Citizenship is not a neutral phenomenon, but has been developed throughout history in ways which have carried gender assumptions at its heart. Creating citizens across Europe has generally been linked to the male breadwinner, patriarchal attitudes and the existence of exclusive political structures; in the UK, institutional sexism can be traced back to key documents such as the 1942 Beveridge Report. But the intersection of gender and citizenship is not only found in female nationals’ full enjoyment of political, social, and economic rights but also in (particularly low-skilled and irregular) migrants and asylum seekers’ access to nationality and rights in the destination countries.

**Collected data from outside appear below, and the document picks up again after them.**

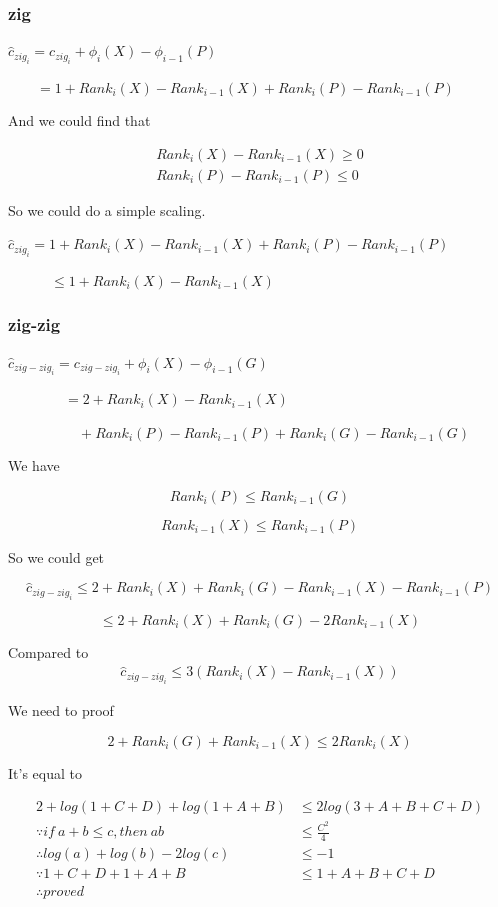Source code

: \documentclass{article}
\begin{document}
\subsubsection{zig}
$ \hat c_{zig_i} = c_{zig_i} + \phi_i(X) - \phi_{i-1}(P)$

$ \qquad = 1 + Rank_i(X) - Rank_{i-1}(X) + Rank_i(P) - Rank_{i-1}(P)$

And we could find that\par
\begin{align*}
    Rank_i(X) - Rank_{i-1}(X) \geq 0\\
    Rank_i(P) - Rank_{i-1}(P) \leq 0
\end{align*}

So we could do a simple scaling.\par
$\hat c_{zig_i} = 1 + Rank_i(X) - Rank_{i-1}(X) + Rank_i(P) - Rank_{i-1}(P)$\par
$\qquad \quad \leq 1 + Rank_i(X) - Rank_{i-1}(X)$

\subsubsection{zig-zig}
$\hat c_{zig-zig_i} = c_{zig-zig_i} + \phi_i(X) - \phi_{i-1}(G)$\par
$\qquad \qquad = 2 + Rank_i(X) - Rank_{i-1}(X) $\par
$\qquad \qquad \quad + Rank_i(P) - Rank_{i-1}(P) + Rank_i(G) - Rank_{i-1}(G)$

We have

$$ Rank_i(P) \leq Rank_{i-1}(G)$$

$$ Rank_{i-1}(X) \leq Rank_{i-1}(P)$$

So we could get

$$\hat c_{zig-zig_i} \leq 2 + Rank_i(X) + Rank_i(G) - Rank_{i-1}(X) - Rank_{i-1}(P)$$

$$\leq 2 + Rank_i(X) + Rank_i(G) - 2Rank_{i-1}(X)$$

Compared to
\begin{align*}
    \hat c_{zig-zig_i} \leq 3(Rank_i(X) - Rank_{i-1}(X))
\end{align*}

We need to proof

$$ 2 + Rank_i(G) + Rank_{i-1}(X) \leq 2Rank_i(X)$$

It's equal to

\begin{align*}
    2 + log(1+C+D) + log(1+A+B) &\leq 2log(3+A+B+C+D)\\
    \because if \ a+b \leq c, then \ ab &\leq \frac{C^2}{4}\\
    \therefore log(a) + log(b) - 2log(c) &\leq -1\\
    \because 1+C+D+1+A+B &\leq 1+A+B+C+D \\
    \therefore proved
\end{align*}
\end{document}
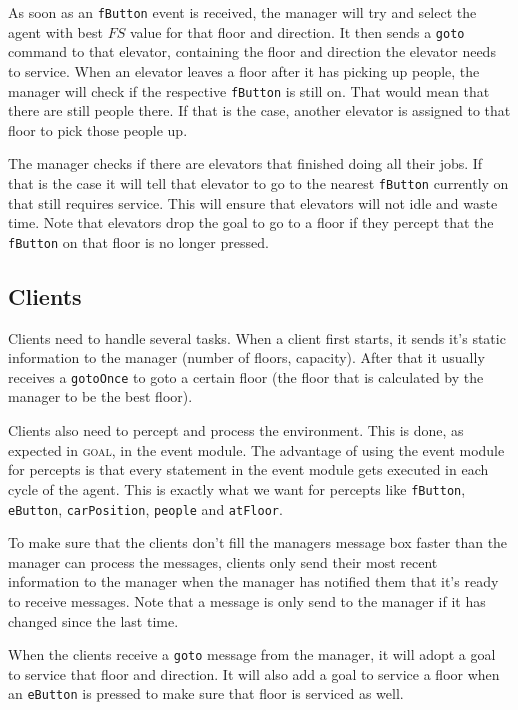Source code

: \documentclass[a4paper,11pt,twocolumn]{article}
\begin{document}
As soon as an \texttt{fButton} event is received, the manager will try and select the agent with best $FS$ value for that floor and direction. It then sends a \texttt{goto} command to that elevator, containing the floor and direction the elevator needs to service. When an elevator leaves a floor after it has picking up people, the manager will check if the respective \texttt{fButton} is still on. That would mean that there are still people there. If that is the case, another elevator is assigned to that floor to pick those people up.

The manager checks if there are elevators that finished doing all their jobs. If that is the case it will tell that elevator to go to the nearest \texttt{fButton} currently on that still requires service. This will ensure that elevators will not idle and waste time. Note that elevators drop the goal to go to a floor if they percept that the \texttt{fButton} on that floor is no longer pressed.

\subsection{Clients}
Clients need to handle several tasks. When a client first starts, it sends it's static information to the manager (number of floors, capacity). After that it usually receives a \texttt{gotoOnce} to goto a certain floor (the floor that is calculated by the manager to be the best floor).

Clients also need to percept and process the environment. This is done, as expected in \textsc{goal}, in the event module. The advantage of using the event module for percepts is that every statement in the event module gets executed in each cycle of the agent. This is exactly what we want for percepts like \texttt{fButton}, \texttt{eButton}, \texttt{carPosition}, \texttt{people} and \texttt{atFloor}. 

To make sure that the clients don't fill the managers message box faster than the manager can process the messages, clients only send their most recent information to the manager when the manager has notified them that it's ready to receive messages. Note that a message is only send to the manager if it has changed since the last time.

When the clients receive a \texttt{goto} message from the manager, it will adopt a goal to service that floor and direction. It will also add a goal to service a floor when an \texttt{eButton} is pressed to make sure that floor is serviced as well.
\end{document}
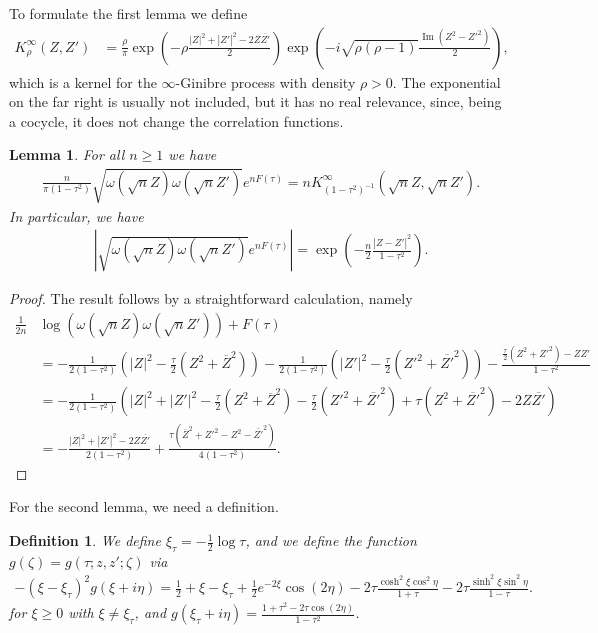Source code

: \documentclass[%
 jmp,
cp,  %
 amsmath,amsthm,amssymb,%
 reprint,%
onecolumn]{revtex4-2}
\newtheorem{lemma}[theorem]{Lemma}
\newtheorem{definition}[theorem]{Definition}
\begin{document}
To formulate the first lemma we define
\begin{align*}
K_{\rho}^{\infty}(Z,Z') &= \frac{\rho}{\pi} \exp\left(-\rho \frac{|Z|^2+|Z'|^2-2 Z \overline{Z'}}{2}\right)
\exp\left(- i \sqrt{\rho(\rho-1)} \frac{\operatorname{Im}(Z^2-Z'^2)}{2}\right),
\end{align*}
which is a kernel for the $\infty$-Ginibre process with density $\rho>0$. The exponential on the far right is usually not included, but it has no real relevance, since, being a cocycle, it does not change the correlation functions.
\begin{lemma} \label{prop:valueomegaWZeFtau}
For all $n\geq 1$ we have
\begin{align} \label{eq:valueomegaWZeFtau}
\frac{n}{\pi(1-\tau^2)}\sqrt{\omega\left(\sqrt n Z\right) \omega\left(\sqrt n Z'\right)} e^{n F(\tau)}
=   n K_{(1-\tau^2)^{-1}}^{\infty}\left(\sqrt n Z, \sqrt n Z'\right).
\end{align}
In particular, we have
\begin{align} \label{eq:weightsFtauGaussian}
\left|\sqrt{\omega\left(\sqrt n Z\right) \omega\left(\sqrt n Z'\right)} e^{n F(\tau)}\right| = \exp\left(-\frac{n}{2} \frac{|Z-Z'|^2}{1-\tau^2}\right).
\end{align}
\end{lemma}

\begin{proof}
The result follows by a straightforward calculation, namely
\begin{align*}
\frac{1}{2 n} & \log (\omega\left(\sqrt n Z\right) \omega\left(\sqrt n Z'\right)) + F(\tau)\\
&= -\frac{1}{2(1-\tau^2)} \left(|Z|^2 - \frac{\tau}{2} (Z^2+\overline{Z}^2)\right)
 -\frac{1}{2(1-\tau^2)} \left(|Z'|^2 - \frac{\tau}{2} (Z'^2+\overline{Z'}^2)\right)
 - \frac{\frac{\tau}{2} (Z^2+Z'^2) -  
 ZZ'}{1-\tau^2}\\
&= -\frac{1}{2(1-\tau^2)} \left(|Z|^2+|Z'|^2 - \frac{\tau}{2} (Z^2+\overline{Z}^2)- \frac{\tau}{2} (Z'^2+\overline{Z'}^2)+\tau (Z^2+\overline{Z'}^2) -  2 Z \overline{Z'}\right)\\
 &= -\frac{|Z|^2+|Z'|^2-2 Z \overline{Z'}}{2(1-\tau^2)}+\frac{\tau (\overline{Z}^2+Z'^2 - Z^2 - \overline{Z'}^2)}{4(1-\tau^2)}.
\end{align*}
\end{proof}
For the second lemma, we need a definition.
\begin{definition}
We define $\xi_\tau = -\frac{1}{2} \log\tau$, and we define the function $g(\zeta) = g(\tau;z,z';\zeta)$ via
\begin{align} \label{eq:defpthetas}
-(\xi - \xi_\tau)^2 g(\xi+i\eta) =  \frac{1}{2} +\xi -\xi_\tau + \frac{1}{2} e^{-2\xi} \cos(2\eta)
- 2\tau \frac{\cosh^2 \xi \cos^2 \eta}{1+\tau} 
- 2\tau \frac{\sinh^2 \xi \sin^2 \eta}{1-\tau}.
\end{align}
for $\xi\geq 0$ with $\xi\neq \xi_\tau$, and $g\left(\xi_\tau+i\eta\right) 
= \frac{1+\tau^2- 2\tau \cos(2\eta)}{1-\tau^2}$.\\
\end{definition}
\end{document}
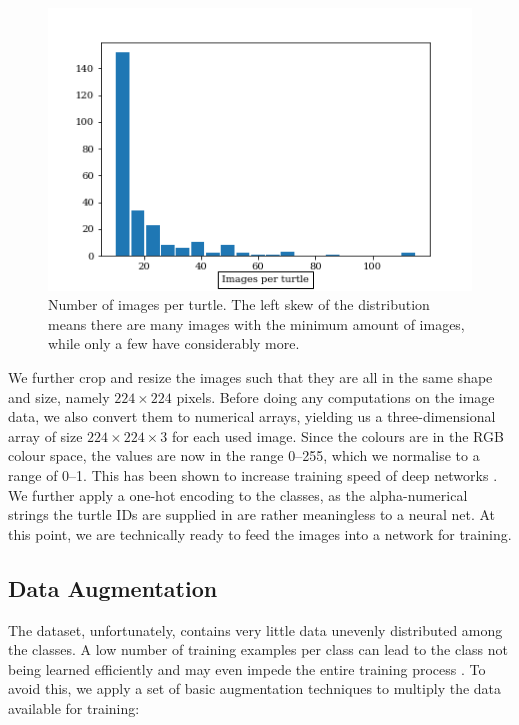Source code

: \begin{figure}[h]
    \centering
    \includegraphics[width=12cm]{images/images_per_turtle.png}
    \caption[Number of images per turtle]{Number of images per turtle. The left skew of the distribution means there are many images with the minimum amount of images, while only a few have considerably more.}
    \label{fig:images_per_turtle}
\end{figure}

We further crop and resize the images such that they are all in the same shape and size, namely $224\times224$ pixels. Before doing any computations on the image data, we also convert them to numerical arrays, yielding us a three-dimensional array of size $224\times224\times3$ for each used image. Since the colours are in the RGB colour space, the values are now in the range \numrange{0}{255}, which we normalise to a range of \numrange{0}{1}. This has been shown to increase training speed of deep networks \citep{Ioffe2015}. We further apply a one-hot encoding to the classes, as the alpha-numerical strings the turtle IDs are supplied in are rather meaningless to a neural net. At this point, we are technically ready to feed the images into a network for training.


\subsection{Data Augmentation}
The dataset, unfortunately, contains very little data unevenly distributed among the classes. A low number of training examples per class can lead to the class not being learned efficiently and may even impede the entire training process \citep{Huh2016}. To avoid this, we apply a set of basic augmentation techniques to multiply the data available for training:

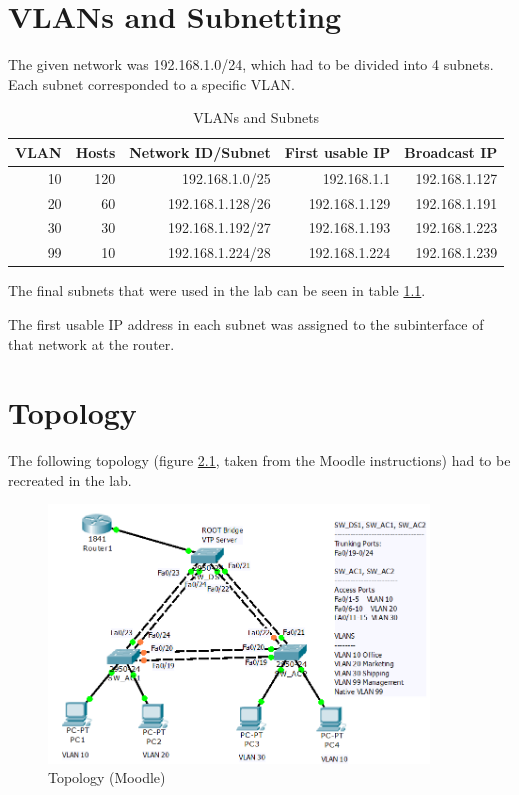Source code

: \chapter{VLANs and Subnetting}

\thispagestyle{standard}
\pagestyle{standard}

The given network was 192.168.1.0/24, which had to be divided into 4 subnets. Each subnet corresponded to a specific \ac{VLAN}.

\begin{table}[h]
\centering
\begin{tabular}{r||r|r|r|r|}
\textbf{VLAN} & \textbf{Hosts} & \textbf{Network ID/Subnet} & \textbf{First usable IP} & \textbf{Broadcast IP} \\

		\hline
10 & 120 & 192.168.1.0/25 & 192.168.1.1 & 192.168.1.127  \\
20 & 60 & 192.168.1.128/26 & 192.168.1.129 & 192.168.1.191  \\
30 & 30 & 192.168.1.192/27 & 192.168.1.193 & 192.168.1.223  \\
99 & 10 & 192.168.1.224/28 & 192.168.1.224 & 192.168.1.239  \\

\end{tabular}
\caption{VLANs and Subnets}
\label{tab:vlan_subnets}
\end{table}

The final subnets that were used in the lab can be seen in table  \ref{tab:vlan_subnets}.

The first usable IP address in each subnet was assigned to the subinterface of that network at the router.

\chapter{Topology}

The following topology (figure \ref{img:topo}, taken from the Moodle instructions) had to be recreated in the lab.

\begin{figure}[H]
	\centering
	\includegraphics[width=0.9\textwidth]{img/topo.png}
	\caption{Topology (Moodle)}
	\label{img:topo}
\end{figure}

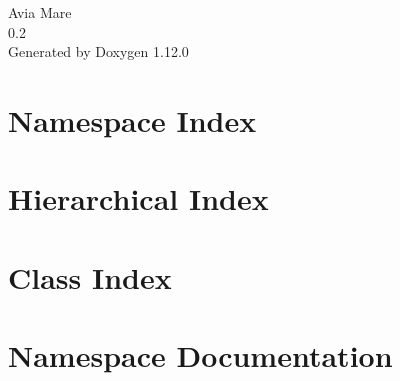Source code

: \documentclass[twoside]{book}
\newcommand{\+}{\discretionary{\mbox{\scriptsize$\hookleftarrow$}}{}{}}
\newcommand{\clearemptydoublepage}{%
    \newpage{\pagestyle{empty}\cleardoublepage}%
  }
\begin{document}
  \raggedbottom
    \hypersetup{pageanchor=false,
                bookmarksnumbered=true,
                pdfencoding=unicode
               }
  \begin{titlepage}
  \vspace*{7cm}
  \begin{center}%
  {\Large Avia Mare}\\
  [1ex]\large 0.\+2 \\
  \vspace*{1cm}
  {\large Generated by Doxygen 1.12.0}\\
  \end{center}
  \end{titlepage}
  \clearemptydoublepage
  \tableofcontents
  \clearemptydoublepage
  \hypersetup{pageanchor=true}


\chapter{Namespace Index}

\chapter{Hierarchical Index}

\chapter{Class Index}

\chapter{Namespace Documentation}




















\end{document}
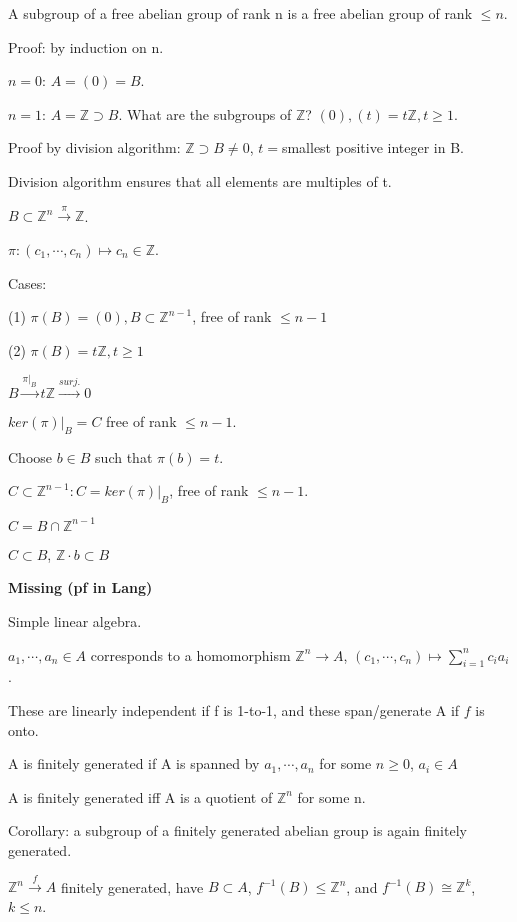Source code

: \documentclass[12pt]{article}
\begin{document}
\noindent
A subgroup of a free abelian group of rank n is a free abelian group of rank $\leq n$.

\noindent
Proof: by induction on n.

$n = 0$: $A = (0) = B$.

$n = 1$: $A = \mathds{Z} \supset B$.  What are the subgroups of $\mathds{Z}$? $(0), (t) = t\mathds{Z}, t \geq 1$.

Proof by division algorithm: $\mathds{Z} \supset B \neq 0$, $t = $smallest positive integer in B.

Division algorithm ensures that all elements are multiples of t.

$B \subset \mathds{Z}^n \xrightarrow{\pi} \mathds{Z}$.

$\pi: (c_1, \cdots, c_n) \mapsto c_n \in \mathds{Z}$.

\noindent
Cases:

(1) $\pi(B) = (0), B \subset \mathds{Z}^{n-1}$, free of rank $\leq n - 1$

(2) $\pi(B) = t\mathds{Z}, t \geq 1$

$B \xrightarrow{\pi|_B} t\mathds{Z} \xrightarrow{surj.} 0$

$ker(\pi)|_B = C$ free of rank $\leq n - 1$.

Choose $b \in B$ such that $\pi(b) = t$.

$C \subset \mathds{Z}^{n-1}: C = ker(\pi)|_B$, free of rank $\leq n - 1$.

$C = B \cap \mathds{Z}^{n - 1}$

$C \subset B$, $\mathds{Z} \cdot b \subset B$

\textbf{Missing (pf in Lang)}

\noindent
Simple linear algebra.

$a_1, \cdots, a_n \in A$ corresponds to a homomorphism $\mathds{Z}^n \to A$, $(c_1, \cdots, c_n) \mapsto \sum_{i = 1}^n c_ia_i$.

These are linearly independent if f is 1-to-1, and these span/generate A if $f$ is onto.

A is finitely generated if A is spanned by $a_1, \cdots, a_n$ for some $n \geq 0$, $a_i \in A$

A is finitely generated iff A is a quotient of $\mathds{Z}^n$ for some n.

\noindent
Corollary: a subgroup of a finitely generated abelian group is again finitely generated.

$\mathds{Z}^n \xrightarrow{f} A$ finitely generated, have $B \subset A$, $f^{-1}(B) \leq \mathds{Z}^n$, and $f^{-1}(B) \cong \mathds{Z}^k$, $k \leq n$.\\
\end{document}
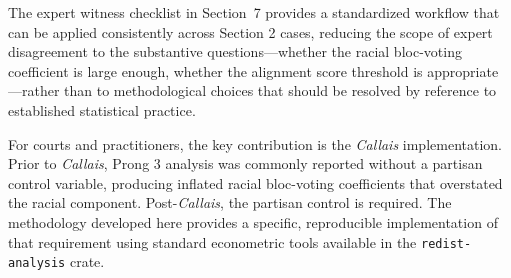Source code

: The expert witness checklist in Section~7 provides a standardized workflow
that can be applied consistently across Section 2 cases, reducing the scope
of expert disagreement to the substantive questions---whether the racial
bloc-voting coefficient is large enough, whether the alignment score threshold
is appropriate---rather than to methodological choices that should be
resolved by reference to established statistical practice.

For courts and practitioners, the key contribution is the \textit{Callais}
implementation.  Prior to \textit{Callais}, Prong 3 analysis was commonly
reported without a partisan control variable, producing inflated racial
bloc-voting coefficients that overstated the racial component.
Post-\textit{Callais}, the partisan control is required.  The methodology
developed here provides a specific, reproducible implementation of that
requirement using standard econometric tools available in the
\texttt{redist-analysis} crate.
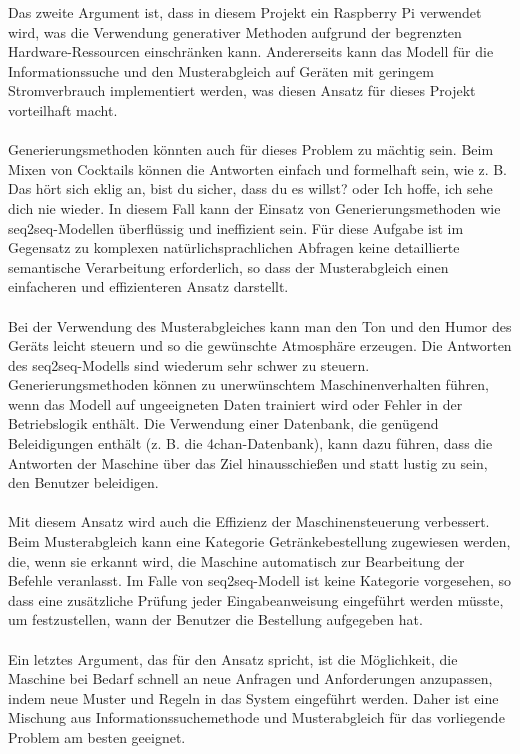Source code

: Das zweite Argument ist, dass in diesem Projekt ein Raspberry Pi verwendet wird, was die Verwendung generativer Methoden aufgrund der begrenzten Hardware-Ressourcen einschränken kann.
Andererseits kann das Modell für die Informationssuche und den Musterabgleich auf Geräten mit geringem Stromverbrauch implementiert werden, was diesen Ansatz für dieses Projekt vorteilhaft macht.\\\\
Generierungsmethoden könnten auch für dieses Problem zu mächtig sein.
Beim Mixen von Cocktails können die Antworten einfach und formelhaft sein, wie z. B. \glqq{}Das hört sich eklig an, bist du sicher, dass du es willst?\grqq{} oder \glqq{}Ich hoffe, ich sehe dich nie wieder\grqq{}.
In diesem Fall kann der Einsatz von Generierungsmethoden wie seq2seq-Modellen überflüssig und ineffizient sein.
Für diese Aufgabe ist im Gegensatz zu komplexen natürlichsprachlichen Abfragen keine detaillierte semantische Verarbeitung erforderlich, so dass der Musterabgleich einen einfacheren und effizienteren Ansatz darstellt.\\\\
Bei der Verwendung des Musterabgleiches kann man den Ton und den Humor des Geräts leicht steuern und so die gewünschte Atmosphäre erzeugen.
Die Antworten des seq2seq-Modells sind wiederum sehr schwer zu steuern.
Generierungsmethoden können zu unerwünschtem Maschinenverhalten führen, wenn das Modell auf ungeeigneten Daten trainiert wird oder Fehler in der Betriebslogik enthält.
Die Verwendung einer Datenbank, die genügend Beleidigungen enthält (z. B. die 4chan-Datenbank), kann dazu führen, dass die Antworten der Maschine über das Ziel hinausschießen und statt lustig zu sein, den Benutzer beleidigen.\\\\
Mit diesem Ansatz wird auch die Effizienz der Maschinensteuerung verbessert.
Beim Musterabgleich kann eine Kategorie \glqq{}Getränkebestellung\grqq{} zugewiesen werden, die, wenn sie erkannt wird, die Maschine automatisch zur Bearbeitung der Befehle veranlasst.
Im Falle von seq2seq-Modell ist keine Kategorie vorgesehen, so dass eine zusätzliche Prüfung jeder Eingabeanweisung eingeführt werden müsste, um festzustellen, wann der Benutzer die Bestellung aufgegeben hat.\\\\
Ein letztes Argument, das für den Ansatz spricht, ist die Möglichkeit, die Maschine bei Bedarf schnell an neue Anfragen und Anforderungen anzupassen, indem neue Muster und Regeln in das System eingeführt werden.
Daher ist eine Mischung aus Informationssuchemethode und Musterabgleich für das vorliegende Problem am besten geeignet.
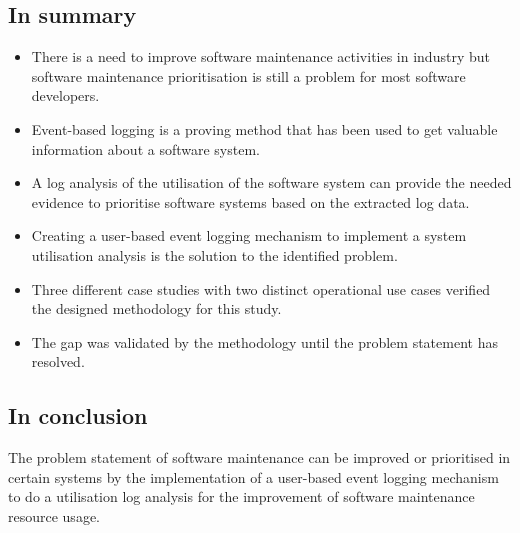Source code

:\subsection{In summary}
\begin{itemize}
	\item There is a need to improve software maintenance activities in industry but software maintenance prioritisation is still a problem for most software developers.
	\item Event-based logging is a proving method that has been used to get valuable information about a software system.
	\item A log analysis of the utilisation of the software system can provide the needed evidence to prioritise software systems based on the extracted log data.
	\item Creating a user-based event logging mechanism to implement a system utilisation analysis is the solution to the identified problem.
	\item Three different case studies with two distinct operational use cases verified the designed methodology for this study.
	\item The gap was validated by the methodology until the problem statement has resolved.
\end{itemize}

\subsection{In conclusion}
The problem statement of software maintenance can be improved or prioritised in certain systems by the implementation of a user-based event logging mechanism to do a utilisation log analysis for the improvement of software maintenance resource usage.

Dealing with diversity and difference within the framework of citizenship can be challenging and lead to nasty politics of exclusion: Switzerland's denied citizenship to two Muslim girls after they refused to swim with boys at school, violating the school curriculum, while the Ealing Council in the UK tried to withdraw funding from Southall Black Sisters, a provider of advice to ethnic minority women suffering from domestic violence, for excluding white women. The current rhetorical ‘(re)turn to assimilation’ can prove challenging for migrants, and as seen above especially for women, who do not ‘fit’ with the idea of citizenship pushed by mainstream media and government, which is based on a model of ‘civic integration’ that promotes the adoption of the ‘shared values’ of the host society.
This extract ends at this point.